冻融联合优化化学法制备粗大去细胞同种异体神经

doi:10.3969/j.issn.2095-4344.2015.12.021

摘要/Abstract

摘要：

背景：异体神经移植修复神经缺损需要面对和解决的是宿主免疫排斥反应问题。

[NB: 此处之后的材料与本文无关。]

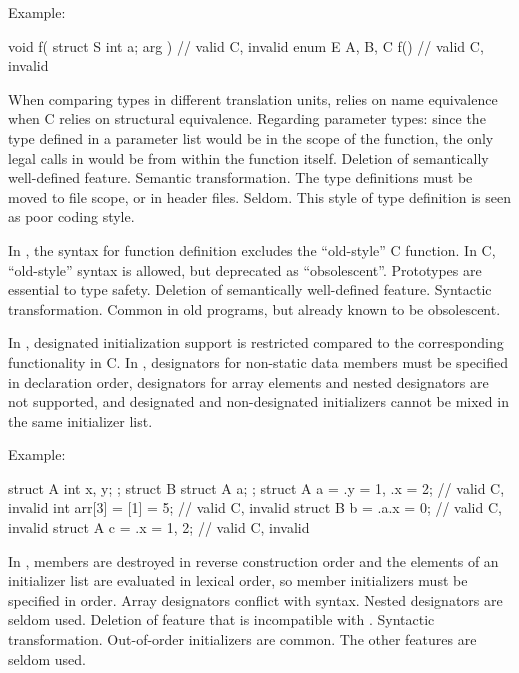 Example:
\begin{codeblock}
void f( struct S { int a; } arg ) {}    // valid C, invalid \Cpp{}
enum E { A, B, C } f() {}               // valid C, invalid \Cpp{}
\end{codeblock}

\rationale
When comparing types in different translation units, \Cpp{} relies
on name equivalence when C relies on structural equivalence.
Regarding parameter types: since the type defined in a parameter list
would be in the scope of the function, the only legal calls in \Cpp{}
would be from within the function itself.
\effect
Deletion of semantically well-defined feature.
\difficulty
Semantic transformation.
The type definitions must be moved to file scope, or in header files.
\howwide
Seldom.
This style of type definition is seen as poor coding style.

\change
In \Cpp{}, the syntax for function definition excludes the ``old-style'' C function.
In C, ``old-style'' syntax is allowed, but deprecated as ``obsolescent''.
\rationale
Prototypes are essential to type safety.
\effect
Deletion of semantically well-defined feature.
\difficulty
Syntactic transformation.
\howwide
Common in old programs, but already known to be obsolescent.

\change
In \Cpp{}, designated initialization support is restricted
compared to the corresponding functionality in C\@.
In \Cpp{},
designators for non-static data members
must be specified in declaration order,
designators for array elements and nested designators
are not supported,
and
designated and non-designated initializers
cannot be mixed in the same initializer list.

Example:
\begin{codeblock}
struct A { int x, y; };
struct B { struct A a; };
struct A a = {.y = 1, .x = 2};  // valid C, invalid \Cpp{}
int arr[3] = {[1] = 5};         // valid C, invalid \Cpp{}
struct B b = {.a.x = 0};        // valid C, invalid \Cpp{}
struct A c = {.x = 1, 2};       // valid C, invalid \Cpp{}
\end{codeblock}
\rationale
In \Cpp{}, members are destroyed in reverse construction order
and the elements of an initializer list are evaluated in lexical order,
so member initializers must be specified in order.
Array designators conflict with  syntax.
Nested designators are seldom used.
\effect
Deletion of feature that is incompatible with \Cpp{}.
\difficulty
Syntactic transformation.
\howwide
Out-of-order initializers are common.
The other features are seldom used.

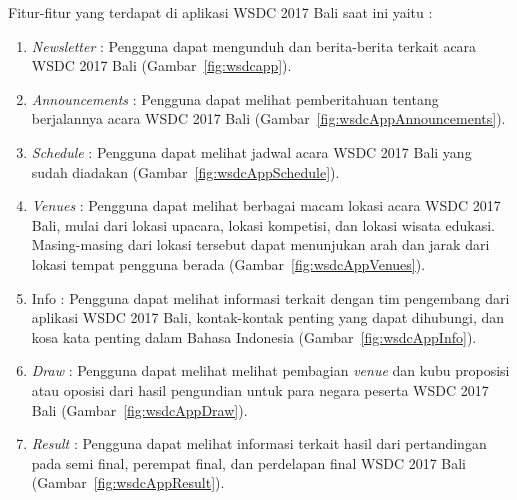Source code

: Fitur-fitur yang terdapat di aplikasi WSDC 2017 Bali saat ini yaitu :

\begin{enumerate}
	\item {\it Newsletter} : Pengguna dapat mengunduh dan berita-berita terkait acara WSDC 2017 Bali (Gambar~\ref{fig:wsdcapp}).

	\item {\it Announcements} : Pengguna dapat melihat pemberitahuan tentang berjalannya acara WSDC 2017 Bali (Gambar~\ref{fig:wsdcAppAnnouncements}).

	\item {\it Schedule} : Pengguna dapat melihat jadwal acara WSDC 2017 Bali yang sudah diadakan (Gambar~\ref{fig:wsdcAppSchedule}).

	\item {\it Venues} : Pengguna dapat melihat berbagai macam lokasi acara WSDC 2017 Bali, mulai dari lokasi upacara, lokasi kompetisi, dan lokasi wisata edukasi. Masing-masing dari lokasi tersebut dapat menunjukan arah dan jarak dari lokasi tempat pengguna berada (Gambar~\ref{fig:wsdcAppVenues}).

	\item Info : Pengguna dapat melihat informasi terkait dengan tim pengembang dari aplikasi WSDC 2017 Bali, kontak-kontak penting yang dapat dihubungi, dan kosa kata penting dalam Bahasa Indonesia (Gambar~\ref{fig:wsdcAppInfo}).

	\item {\it Draw} : Pengguna dapat melihat melihat pembagian {\it venue} dan kubu proposisi atau oposisi dari hasil pengundian untuk para negara peserta WSDC 2017 Bali (Gambar~\ref{fig:wsdcAppDraw}).

	\item {\it Result} : Pengguna dapat melihat informasi terkait hasil dari pertandingan pada semi final, perempat final, dan perdelapan final WSDC 2017 Bali (Gambar~\ref{fig:wsdcAppResult}).
\end{enumerate}

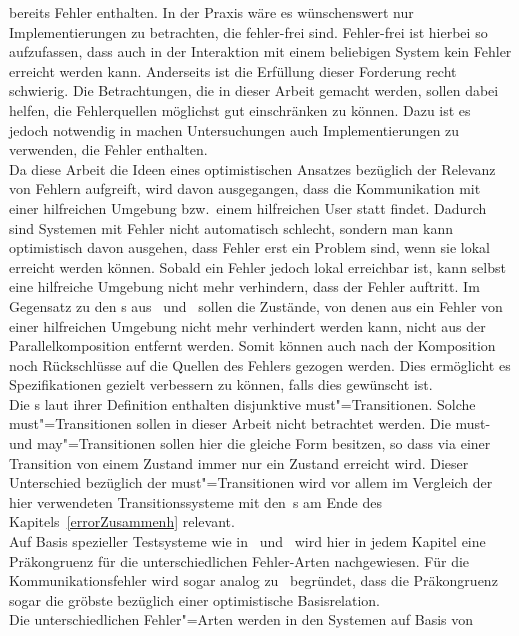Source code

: bereits Fehler enthalten. In der Praxis wäre es wünschenswert nur
Implementierungen zu betrachten, die fehler-frei sind. Fehler-frei ist hierbei
so aufzufassen, dass auch in der Interaktion mit einem beliebigen System kein
Fehler erreicht werden kann. Anderseits ist die Erfüllung dieser Forderung
recht schwierig. Die Betrachtungen, die in dieser Arbeit gemacht werden, sollen
dabei helfen, die Fehlerquellen möglichst gut einschränken zu können. Dazu ist
es jedoch notwendig in machen Untersuchungen auch Implementierungen zu
verwenden, die Fehler enthalten.\\
Da diese Arbeit die Ideen eines optimistischen Ansatzes bezüglich der Relevanz
von Fehlern aufgreift, wird davon ausgegangen, dass die Kommunikation
mit einer hilfreichen Umgebung bzw.\ einem hilfreichen User statt findet.
Dadurch sind Systemen mit Fehler nicht automatisch schlecht, sondern man kann
optimistisch davon ausgehen, dass Fehler erst ein Problem sind, wenn sie lokal
erreicht werden können. Sobald ein Fehler jedoch lokal erreichbar ist, kann
selbst eine hilfreiche Umgebung nicht mehr verhindern, dass der Fehler
auftritt. Im Gegensatz zu den \MIA{}s aus~\cite{Luttgen2013MIA1}
und~\cite{Vogler2016MIA3} sollen die Zustände, von denen aus ein Fehler von
einer hilfreichen Umgebung nicht mehr verhindert werden kann, nicht aus der
Parallelkomposition entfernt werden. Somit können auch nach der Komposition
noch Rückschlüsse auf die Quellen des Fehlers gezogen werden. Dies ermöglicht
es Spezifikationen gezielt verbessern zu können, falls dies gewünscht ist.\\
Die \MIA{}s laut ihrer Definition enthalten disjunktive must"=Transitionen.
Solche must"=Transitionen sollen in dieser Arbeit nicht betrachtet werden. Die
must- und may"=Transitionen sollen hier die gleiche Form besitzen, so dass via
einer Transition von einem Zustand immer nur ein Zustand erreicht wird. Dieser
Unterschied bezüglich der must"=Transitionen wird vor allem im Vergleich der
hier verwendeten Transitionssysteme mit den~\MIA{}s am Ende des
Kapitels~\ref{errorZusammenh} relevant.\\
Auf Basis spezieller Testsysteme wie in~\cite{Vogler2015FailSem}
und~\cite{Vogler2017dMTS} wird hier in jedem Kapitel eine Präkongruenz für die
unterschiedlichen Fehler-Arten nachgewiesen. Für die Kommunikationsfehler wird
sogar analog zu~\cite{Schinko2016BA} begründet, dass die Präkongruenz sogar die
gröbste bezüglich einer optimistische Basisrelation.\\
Die unterschiedlichen Fehler"=Arten werden in den Systemen auf Basis von
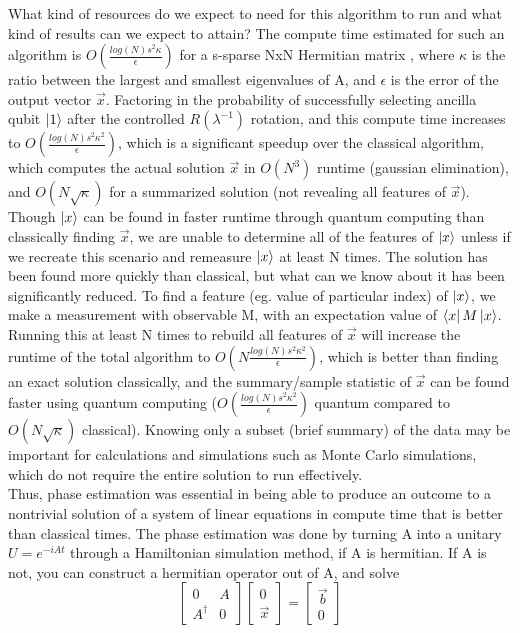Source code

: \documentclass[11pt]{journal}
\begin{document}
What kind of resources do we expect to need for this algorithm to run and what kind of results can we expect to attain? The compute time estimated for such an algorithm is $O(\frac{log(N)s^2\kappa}{\epsilon})$ for a s-sparse NxN Hermitian matrix \cite{sle1}, where $\kappa$ is the ratio between the largest and smallest eigenvalues of A, and $\epsilon$ is the error of the output vector $\vec{x}$. Factoring in the probability of successfully selecting ancilla qubit $\ket{1}$ after the controlled $R(\lambda^{-1})$ rotation, and this compute time increases to $O(\frac{log(N)s^2\kappa^2}{\epsilon})$, which is a significant speedup over the classical algorithm, which computes the actual solution $\vec{x}$ in $O(N^3)$ runtime (gaussian elimination), and $O(N\sqrt{\kappa})$ for a summarized solution (not revealing all features of $\vec{x}$). Though $\ket{x}$ can be found in faster runtime through quantum computing than  classically finding $\vec{x}$, we are unable to determine all of the features of $\ket{x}$ unless if we recreate this scenario and remeasure $\ket{x}$ at least N times. The solution has been found more quickly than classical, but what can we know about it has been significantly reduced. To find a feature (eg. value of particular index) of $\ket{x}$, we make a measurement with observable M, with an expectation value of $\bra{x}M\ket{x}$. Running this at least N times to rebuild all features of $\vec{x}$ will increase the runtime of the total algorithm to $O(N\frac{log(N)s^2\kappa^2}{\epsilon})$, which is better than finding an exact solution classically, and the summary/sample statistic of $\vec{x}$ can be found faster using quantum computing ($O(\frac{log(N)s^2\kappa^2}{\epsilon})$ quantum compared to $O(N\sqrt{\kappa})$ classical). Knowing only a subset (brief summary) of the data may be important for calculations and simulations such as Monte Carlo simulations, which do not require the entire solution to run effectively. \\\indent Thus, phase estimation was essential in being able to produce an outcome to a nontrivial solution of a system of linear equations in compute time that is better than classical times. The phase estimation was done by turning A into a unitary $U = e^{-iAt}$ through a Hamiltonian simulation method, if A is hermitian. If A is not, you can construct a hermitian operator out of A, and solve
\[\begin{bmatrix} 0 & A \\ A^\dagger & 0\end{bmatrix} \begin{bmatrix}0\\\vec{x} \end{bmatrix} = \begin{bmatrix}\vec{b} \\ 0 \end{bmatrix}\]
\end{document}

因此，如何避免、减轻免疫排斥反应是同种异体神经移植获得成功的关键因素。
目的：探索新的异体神经预处理方法，清除犬周围神经中的许旺细胞和髓鞘，保留完整的基底膜，建立粗大异体神经移植物的预处理方法，获得去细胞异体神经移植物。
方法：取健康成年杂种犬游离双侧坐骨神经，以冻融联合优化化学法对神经进行预处理，光、电镜观察其结构特征，组织学染色及Western blot分析其成分。
结果与结论：预处理后的去细胞神经的延展性和神经外膜的弹韧性良好，许旺细胞和髓鞘被彻底清除，基底膜保留完整，去细胞神经为一没有细胞、髓鞘及其碎片的空的神经基膜管。结果表明该方法有效的清除了周围神经中主要抗原成分许旺细胞及髓鞘，并且保留了促神经再生的重要成分基底膜，可作为制备组织工程化神经较理想的方法。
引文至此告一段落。